The design and organization of a website reflects the author's intent. Since user perception and understanding of websites may differ from the authors, we propose a way to identify and quantify this difference in perception. In our approach we extract perceived semantic focus by analyzing user behavior in conjunction with keyword similarity. By combining usage and content data we identify user groups with regard to the subject of the pages they visited. Our real world data shows that these user groups are nicely distinguishable by their content focus. By introducing a distance measure of keyword coincidence between web pages and user groups, we can identify pages of similar perceived interest. A discrepancy between perceived distance and link distance in the web graph indicates an inconsistency in the web sites design. Determining usage similarity allows the website author to optimize the content to the users' needs.

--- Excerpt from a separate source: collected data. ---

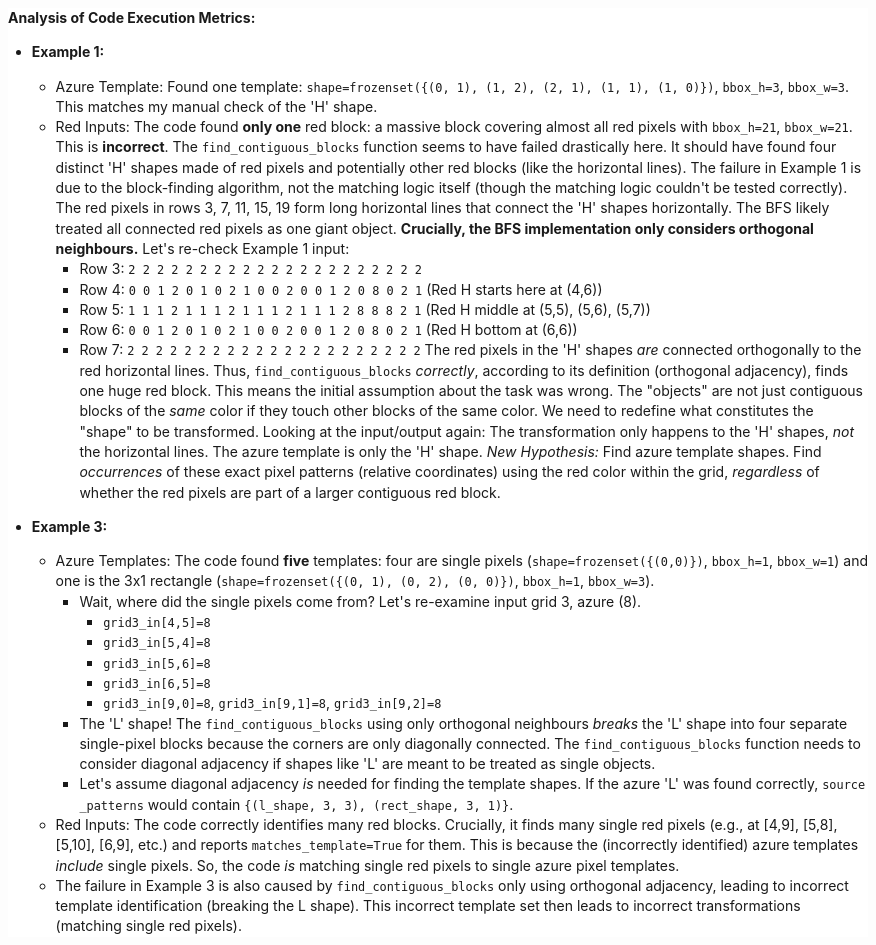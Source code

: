 **Analysis of Code Execution Metrics:**

*   **Example 1:**
    *   Azure Template: Found one template: `shape=frozenset({(0, 1), (1, 2), (2, 1), (1, 1), (1, 0)})`, `bbox_h=3`, `bbox_w=3`. This matches my manual check of the 'H' shape.
    *   Red Inputs: The code found **only one** red block: a massive block covering almost all red pixels with `bbox_h=21`, `bbox_w=21`. This is **incorrect**. The `find_contiguous_blocks` function seems to have failed drastically here. It should have found four distinct 'H' shapes made of red pixels and potentially other red blocks (like the horizontal lines). The failure in Example 1 is due to the block-finding algorithm, not the matching logic itself (though the matching logic couldn't be tested correctly). The red pixels in rows 3, 7, 11, 15, 19 form long horizontal lines that connect the 'H' shapes horizontally. The BFS likely treated all connected red pixels as one giant object. **Crucially, the BFS implementation only considers orthogonal neighbours.** Let's re-check Example 1 input:
        *   Row 3: `2 2 2 2 2 2 2 2 2 2 2 2 2 2 2 2 2 2 2 2 2`
        *   Row 4: `0 0 1 2 0 1 0 2 1 0 0 2 0 0 1 2 0 8 0 2 1` (Red H starts here at (4,6))
        *   Row 5: `1 1 1 2 1 1 1 2 1 1 1 2 1 1 1 2 8 8 8 2 1` (Red H middle at (5,5), (5,6), (5,7))
        *   Row 6: `0 0 1 2 0 1 0 2 1 0 0 2 0 0 1 2 0 8 0 2 1` (Red H bottom at (6,6))
        *   Row 7: `2 2 2 2 2 2 2 2 2 2 2 2 2 2 2 2 2 2 2 2 2`
        The red pixels in the 'H' shapes *are* connected orthogonally to the red horizontal lines. Thus, `find_contiguous_blocks` *correctly*, according to its definition (orthogonal adjacency), finds one huge red block.
        This means the initial assumption about the task was wrong. The "objects" are not just contiguous blocks of the *same* color if they touch other blocks of the same color. We need to redefine what constitutes the "shape" to be transformed.
        Looking at the input/output again: The transformation only happens to the 'H' shapes, *not* the horizontal lines. The azure template is only the 'H' shape.
        *New Hypothesis:* Find azure template shapes. Find *occurrences* of these exact pixel patterns (relative coordinates) using the red color within the grid, *regardless* of whether the red pixels are part of a larger contiguous red block.

*   **Example 3:**
    *   Azure Templates: The code found **five** templates: four are single pixels (`shape=frozenset({(0,0)})`, `bbox_h=1`, `bbox_w=1`) and one is the 3x1 rectangle (`shape=frozenset({(0, 1), (0, 2), (0, 0)})`, `bbox_h=1`, `bbox_w=3`).
        *   Wait, where did the single pixels come from? Let's re-examine input grid 3, azure (8).
            *   `grid3_in[4,5]=8`
            *   `grid3_in[5,4]=8`
            *   `grid3_in[5,6]=8`
            *   `grid3_in[6,5]=8`
            *   `grid3_in[9,0]=8`, `grid3_in[9,1]=8`, `grid3_in[9,2]=8`
        *   The 'L' shape! The `find_contiguous_blocks` using only orthogonal neighbours *breaks* the 'L' shape into four separate single-pixel blocks because the corners are only diagonally connected. The `find_contiguous_blocks` function needs to consider diagonal adjacency if shapes like 'L' are meant to be treated as single objects.
        *   Let's assume diagonal adjacency *is* needed for finding the template shapes. If the azure 'L' was found correctly, `source_patterns` would contain `{(l_shape, 3, 3), (rect_shape, 3, 1)}`.
    *   Red Inputs: The code correctly identifies many red blocks. Crucially, it finds many single red pixels (e.g., at [4,9], [5,8], [5,10], [6,9], etc.) and reports `matches_template=True` for them. This is because the (incorrectly identified) azure templates *include* single pixels. So, the code *is* matching single red pixels to single azure pixel templates.
    *   The failure in Example 3 is also caused by `find_contiguous_blocks` only using orthogonal adjacency, leading to incorrect template identification (breaking the L shape). This incorrect template set then leads to incorrect transformations (matching single red pixels).
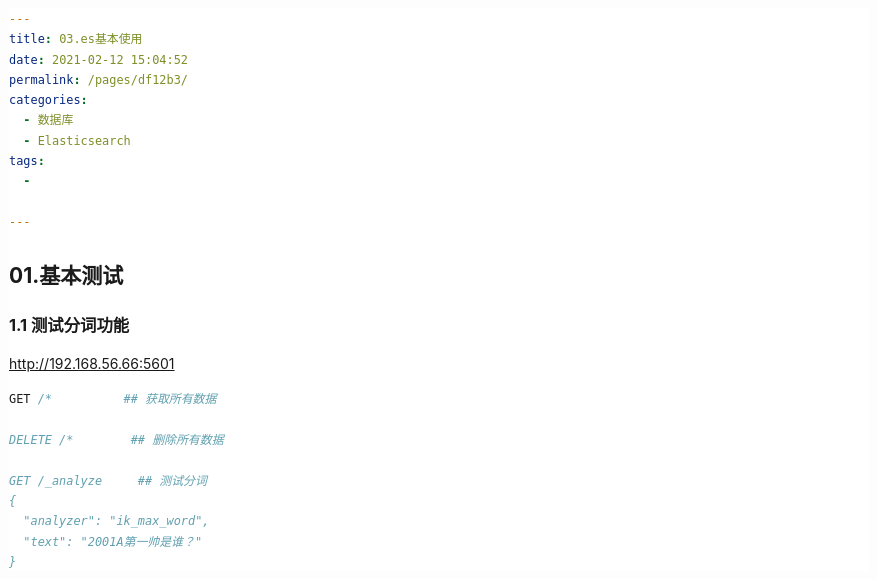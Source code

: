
 ```yaml
---
title: 03.es基本使用
date: 2021-02-12 15:04:52
permalink: /pages/df12b3/
categories:
  - 数据库
  - Elasticsearch
tags:
  - 

---
```


## 01.基本测试

### 1.1 测试分词功能

http://192.168.56.66:5601

```javascript
GET /*          ## 获取所有数据

DELETE /*        ## 删除所有数据

GET /_analyze     ## 测试分词
{
  "analyzer": "ik_max_word",
  "text": "2001A第一帅是谁？"
}
```
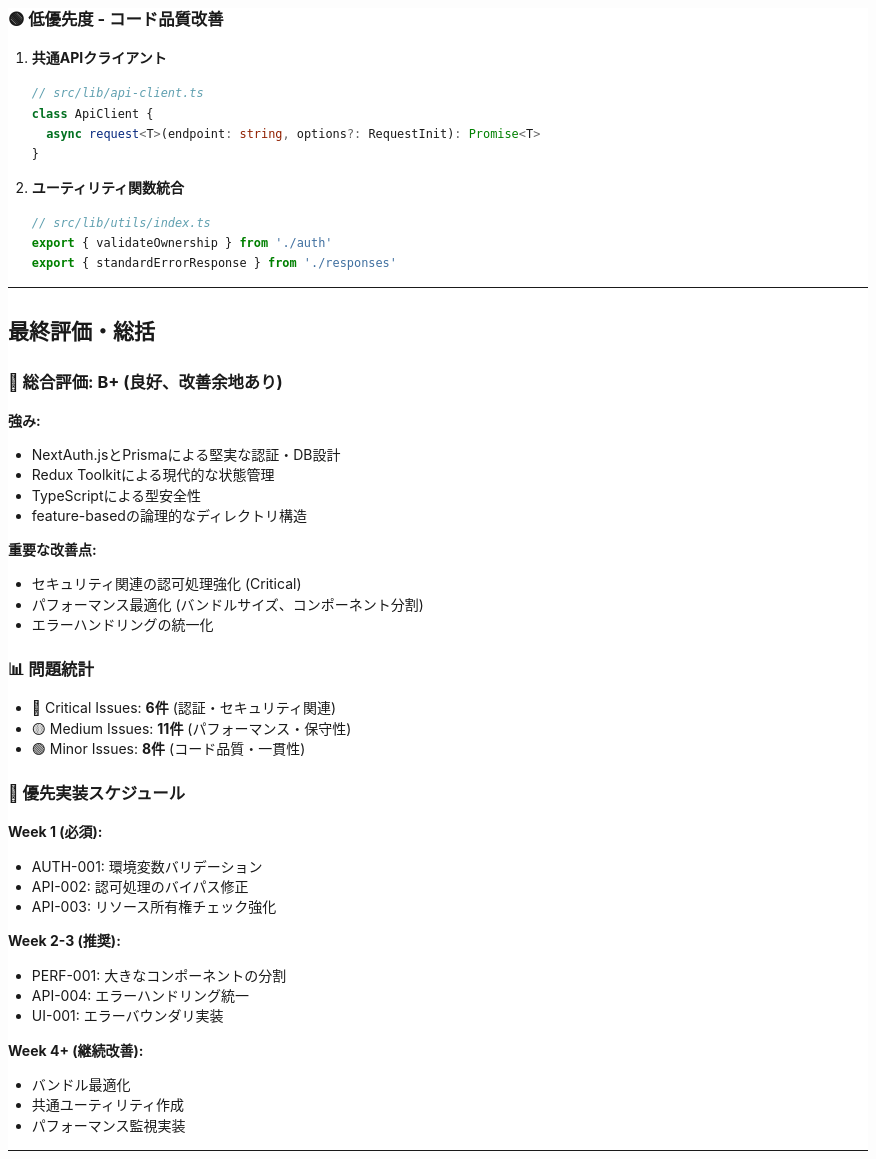 ### 🟢 低優先度 - コード品質改善

1. **共通APIクライアント**
   ```typescript
   // src/lib/api-client.ts
   class ApiClient {
     async request<T>(endpoint: string, options?: RequestInit): Promise<T>
   }
   ```

2. **ユーティリティ関数統合**
   ```typescript
   // src/lib/utils/index.ts
   export { validateOwnership } from './auth'
   export { standardErrorResponse } from './responses'
   ```

---

## 最終評価・総括

### 🎯 総合評価: **B+ (良好、改善余地あり)**

**強み:**
- NextAuth.jsとPrismaによる堅実な認証・DB設計
- Redux Toolkitによる現代的な状態管理
- TypeScriptによる型安全性
- feature-basedの論理的なディレクトリ構造

**重要な改善点:**
- セキュリティ関連の認可処理強化 (Critical)
- パフォーマンス最適化 (バンドルサイズ、コンポーネント分割)
- エラーハンドリングの統一化

### 📊 問題統計
- 🔴 Critical Issues: **6件** (認証・セキュリティ関連)
- 🟡 Medium Issues: **11件** (パフォーマンス・保守性)  
- 🟢 Minor Issues: **8件** (コード品質・一貫性)

### 🚀 優先実装スケジュール

**Week 1 (必須):**
- AUTH-001: 環境変数バリデーション
- API-002: 認可処理のバイパス修正
- API-003: リソース所有権チェック強化

**Week 2-3 (推奨):**
- PERF-001: 大きなコンポーネントの分割
- API-004: エラーハンドリング統一
- UI-001: エラーバウンダリ実装

**Week 4+ (継続改善):**
- バンドル最適化
- 共通ユーティリティ作成
- パフォーマンス監視実装

---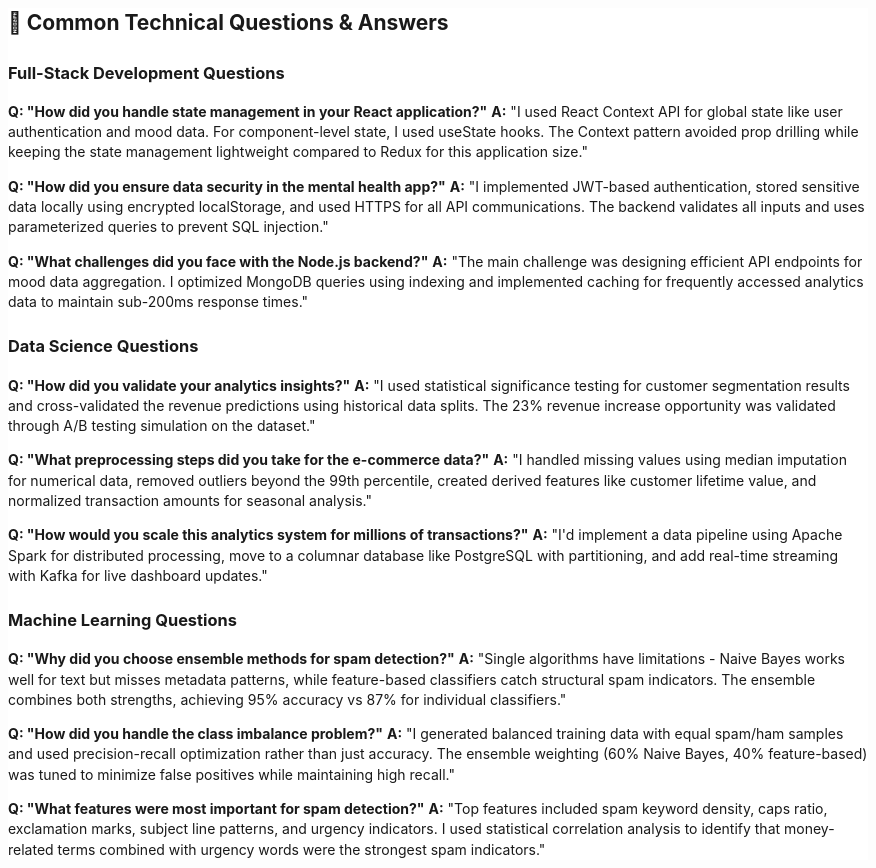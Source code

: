 
## 🤔 Common Technical Questions & Answers

### **Full-Stack Development Questions**

**Q: "How did you handle state management in your React application?"**
**A:** "I used React Context API for global state like user authentication and mood data. For component-level state, I used useState hooks. The Context pattern avoided prop drilling while keeping the state management lightweight compared to Redux for this application size."

**Q: "How did you ensure data security in the mental health app?"**
**A:** "I implemented JWT-based authentication, stored sensitive data locally using encrypted localStorage, and used HTTPS for all API communications. The backend validates all inputs and uses parameterized queries to prevent SQL injection."

**Q: "What challenges did you face with the Node.js backend?"**
**A:** "The main challenge was designing efficient API endpoints for mood data aggregation. I optimized MongoDB queries using indexing and implemented caching for frequently accessed analytics data to maintain sub-200ms response times."

### **Data Science Questions**

**Q: "How did you validate your analytics insights?"**
**A:** "I used statistical significance testing for customer segmentation results and cross-validated the revenue predictions using historical data splits. The 23% revenue increase opportunity was validated through A/B testing simulation on the dataset."

**Q: "What preprocessing steps did you take for the e-commerce data?"**
**A:** "I handled missing values using median imputation for numerical data, removed outliers beyond the 99th percentile, created derived features like customer lifetime value, and normalized transaction amounts for seasonal analysis."

**Q: "How would you scale this analytics system for millions of transactions?"**
**A:** "I'd implement a data pipeline using Apache Spark for distributed processing, move to a columnar database like PostgreSQL with partitioning, and add real-time streaming with Kafka for live dashboard updates."

### **Machine Learning Questions**

**Q: "Why did you choose ensemble methods for spam detection?"**
**A:** "Single algorithms have limitations - Naive Bayes works well for text but misses metadata patterns, while feature-based classifiers catch structural spam indicators. The ensemble combines both strengths, achieving 95% accuracy vs 87% for individual classifiers."

**Q: "How did you handle the class imbalance problem?"**
**A:** "I generated balanced training data with equal spam/ham samples and used precision-recall optimization rather than just accuracy. The ensemble weighting (60% Naive Bayes, 40% feature-based) was tuned to minimize false positives while maintaining high recall."

**Q: "What features were most important for spam detection?"**
**A:** "Top features included spam keyword density, caps ratio, exclamation marks, subject line patterns, and urgency indicators. I used statistical correlation analysis to identify that money-related terms combined with urgency words were the strongest spam indicators."
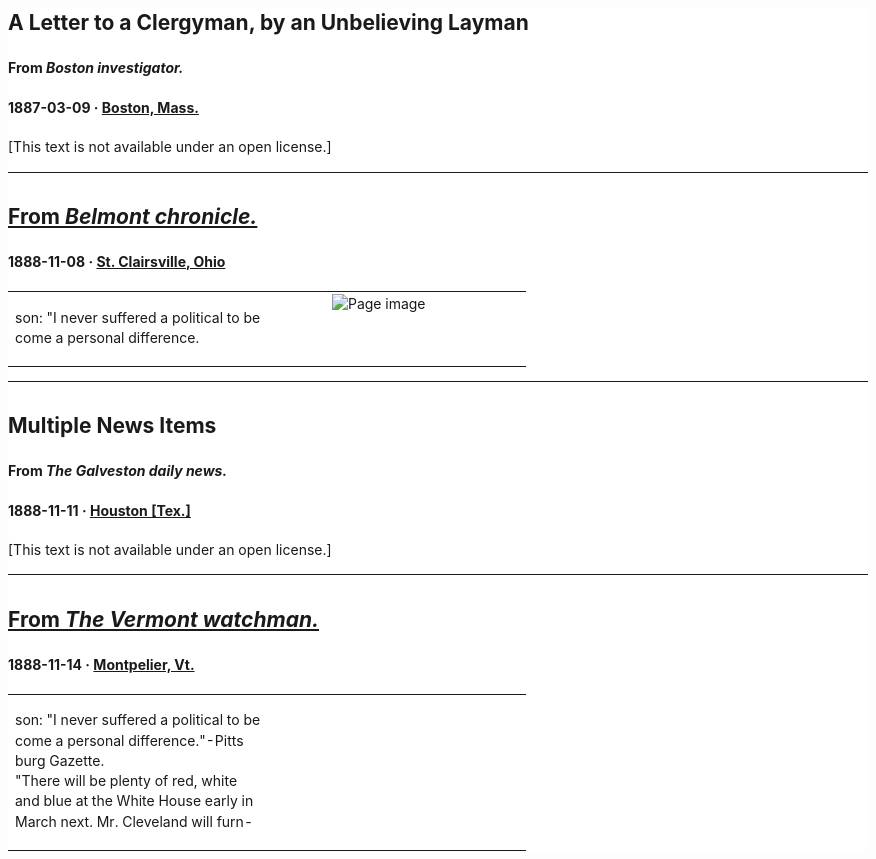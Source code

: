
## A Letter to a Clergyman, by an Unbelieving Layman

#### From _Boston investigator._

#### 1887-03-09 &middot; [Boston, Mass.](http://dbpedia.org/resource/Boston)

[This text is not available under an open license.]

---

## [From _Belmont chronicle._](https://www.loc.gov/resource/sn85026241/1888-11-08/ed-1/?sp=2)

#### 1888-11-08 &middot; [St. Clairsville, Ohio](http://dbpedia.org/resource/St._Clairsville%2C_Ohio)

<table style="width: 100%;"><tr><td style="width: 50%">

  
son: &quot;I never suffered a political to be  
come a personal difference.
</td><td style="width: 50%; max-height: 75%; margin: auto; display: block;">
<img alt="Page image" src="https://tile.loc.gov/image-services/iiif/service:ndnp:ohi:batch_ohi_feste_ver01:data:sn85026241:00280775290:1888110801:0319/pct:5.549016310744913,63.64220537206015,10.812174205481755,1.0795527567150751/!600,600/0/default.jpg"/>
</td>
</tr></table>

---

## Multiple News Items

#### From _The Galveston daily news._

#### 1888-11-11 &middot; [Houston [Tex.]](http://dbpedia.org/resource/Houston)

[This text is not available under an open license.]

---

## [From _The Vermont watchman._](https://www.loc.gov/resource/sn86071719/1888-11-14/ed-1/?sp=4)

#### 1888-11-14 &middot; [Montpelier, Vt.](http://dbpedia.org/resource/Montpelier%2C_Vermont)

<table style="width: 100%;"><tr><td style="width: 50%">

  
son: &quot;I never suffered a political to be­  
come a personal difference.&quot;-Pitts­  
burg Gazette.  
&quot;There will be plenty of red, white  
and blue at the White House early in  
March next. Mr. Cleveland will furn-  
  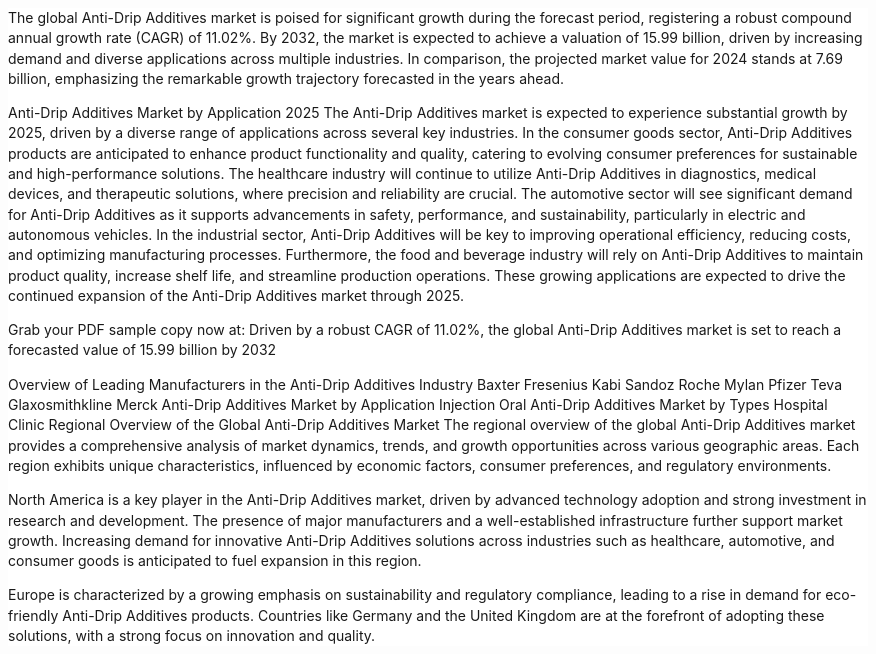 The global Anti-Drip Additives market is poised for significant growth during the forecast period, registering a robust compound annual growth rate (CAGR) of 11.02%. By 2032, the market is expected to achieve a valuation of 15.99 billion, driven by increasing demand and diverse applications across multiple industries. In comparison, the projected market value for 2024 stands at 7.69 billion, emphasizing the remarkable growth trajectory forecasted in the years ahead. 

Anti-Drip Additives Market by Application 2025
The Anti-Drip Additives market is expected to experience substantial growth by 2025, driven by a diverse range of applications across several key industries. In the consumer goods sector, Anti-Drip Additives products are anticipated to enhance product functionality and quality, catering to evolving consumer preferences for sustainable and high-performance solutions. The healthcare industry will continue to utilize Anti-Drip Additives in diagnostics, medical devices, and therapeutic solutions, where precision and reliability are crucial. The automotive sector will see significant demand for Anti-Drip Additives as it supports advancements in safety, performance, and sustainability, particularly in electric and autonomous vehicles. In the industrial sector, Anti-Drip Additives will be key to improving operational efficiency, reducing costs, and optimizing manufacturing processes. Furthermore, the food and beverage industry will rely on Anti-Drip Additives to maintain product quality, increase shelf life, and streamline production operations. These growing applications are expected to drive the continued expansion of the Anti-Drip Additives market through 2025.

Grab your PDF sample copy now at: Driven by a robust CAGR of 11.02%, the global Anti-Drip Additives market is set to reach a forecasted value of 15.99 billion by 2032

Overview of Leading Manufacturers in the Anti-Drip Additives Industry
Baxter
Fresenius Kabi
Sandoz
Roche
Mylan
Pfizer
Teva
Glaxosmithkline
Merck
Anti-Drip Additives Market by Application
Injection
Oral
Anti-Drip Additives Market by Types
Hospital
Clinic
Regional Overview of the Global Anti-Drip Additives Market
The regional overview of the global Anti-Drip Additives market provides a comprehensive analysis of market dynamics, trends, and growth opportunities across various geographic areas. Each region exhibits unique characteristics, influenced by economic factors, consumer preferences, and regulatory environments.

North America is a key player in the Anti-Drip Additives market, driven by advanced technology adoption and strong investment in research and development. The presence of major manufacturers and a well-established infrastructure further support market growth. Increasing demand for innovative Anti-Drip Additives solutions across industries such as healthcare, automotive, and consumer goods is anticipated to fuel expansion in this region.

Europe is characterized by a growing emphasis on sustainability and regulatory compliance, leading to a rise in demand for eco-friendly Anti-Drip Additives products. Countries like Germany and the United Kingdom are at the forefront of adopting these solutions, with a strong focus on innovation and quality.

According to the method, a web site's structure, content as well as usage data are combined and analyzed. For this purpose we collect the content and structure data using an automatic crawler. The usage data we gather with the help of a web tracking system integrated into a large corporate web site system.
A tracking mechanism on the analyzed web sites collects each click, session information as well as additional user details. In an ETL (Extraction-Transform-Load) process user sessions are created. The problem of session identification occurring with log files is overcome by the tracking mechanism, which allows easy construction of sessions.
Combining usage and content data and applying clustering techniques, we create user interest vectors. We analyze the relationships between web pages based on the common user interest, defined by the previously created user interest vectors. Finally we compare the structure of the web site with the user perceived semantic structure. The comparison of both structure analyses helps us to generate recommendations for web site enhancements.
We describe a generic approach for all kinds of web sites and applications (e-commerce, non-e-commerce, collaboration, with/without transaction) and their usage patterns. By this, web site/application owners may create better structured web sites through an improved matching of usage and intention. An operational advantage is the design of one concluding indicator, which identifies problems of a web site directly based on an analysis of the whole web site.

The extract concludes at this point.